The judge also pointed out that from a reading within the four corners of the contract, prepayment was provided on only two dates. The judge concluded that it was not the function of the courts to create legislation by judicial action. He posited that the question of providing the right to a debtor of prepayment in an agricultural or commercial loan setting should be determined by the legislature.

The judge concluded that absent statutory authority, the courts have no choice but to agree with the rule of law which has been adopted by the majority of jurisdictions in the United States. He observed that no statutory authority overrode the majority rule that restricts the right of the debtor to prepay a note and mortgage and granted Metropolitan's motion for summary judgment. The Strnads appealed, claiming that they had a contractual and a legal right to prepay the note.

Standard of Review

This court's review of the district court's decision is de novo because it involves stipulated facts as well as a question of law, the construction of a written contract. See Federal Land Bank of Wichita v. Krug, 253 Kan. 307, Syl. p 1, 856 P.2d 111 (1993); Hudgens v. CNA/Continental Cas. Co., 252 Kan. 478, Syl. p 1, [255 Kan. 661] 845 P.2d 694 (1993). "Promissory notes and mortgages are contracts between the parties, and the rules of construction applicable to contracts apply to them. A mortgage and a note secured by it are to be deemed parts of one transaction and construed together as such; the provisions of both should be given effect." Carpenter v. Riley, 234 Kan. 758, Syl. p 3, 675 P.2d 900 (1984). This court's analysis must begin within the four corners of the instrument itself. See Safelite Glass Corp. v. Fuller, 15 Kan.App.2d 351, 362, 807 P.2d 677, rev. denied 249 Kan. 776 (1991).

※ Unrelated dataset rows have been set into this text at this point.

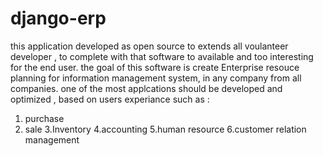 # django-erp
this application developed as open source to extends all voulanteer  developer , to complete with that software to available and too interesting for the end user.
the goal of this software is create Enterprise resouce planning for information management system, in any company from all companies.
one of the most applcations should be developed and optimized , based on users experiance such as :
1. purchase
2. sale 
3.Inventory
4.accounting
5.human resource 
6.customer relation management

Construction of the Contract

Metropolitan notes that one of the Strnads' arguments is that because the note does not expressly prohibit prepayment, it then permits it. The district judge found that argument failed by concluding that the fact something is not specifically provided for in a contract does not, by itself, make the contract ambiguous. See Quenzer, 225 Kan. at 86, 587 P.2d 880. If contracts are not ambiguous, courts must give effect to the intent of the parties as expressed within the four corners of the instrument. Metropolitan asserts

Page 1366

the inclusion of specific dates for prepayment establishes the parties' intent was not to allow prepayment on any other date and that this court should apply the maxim "expressio unius est exclusio alterius," i.e., the mention of one thing indicates an...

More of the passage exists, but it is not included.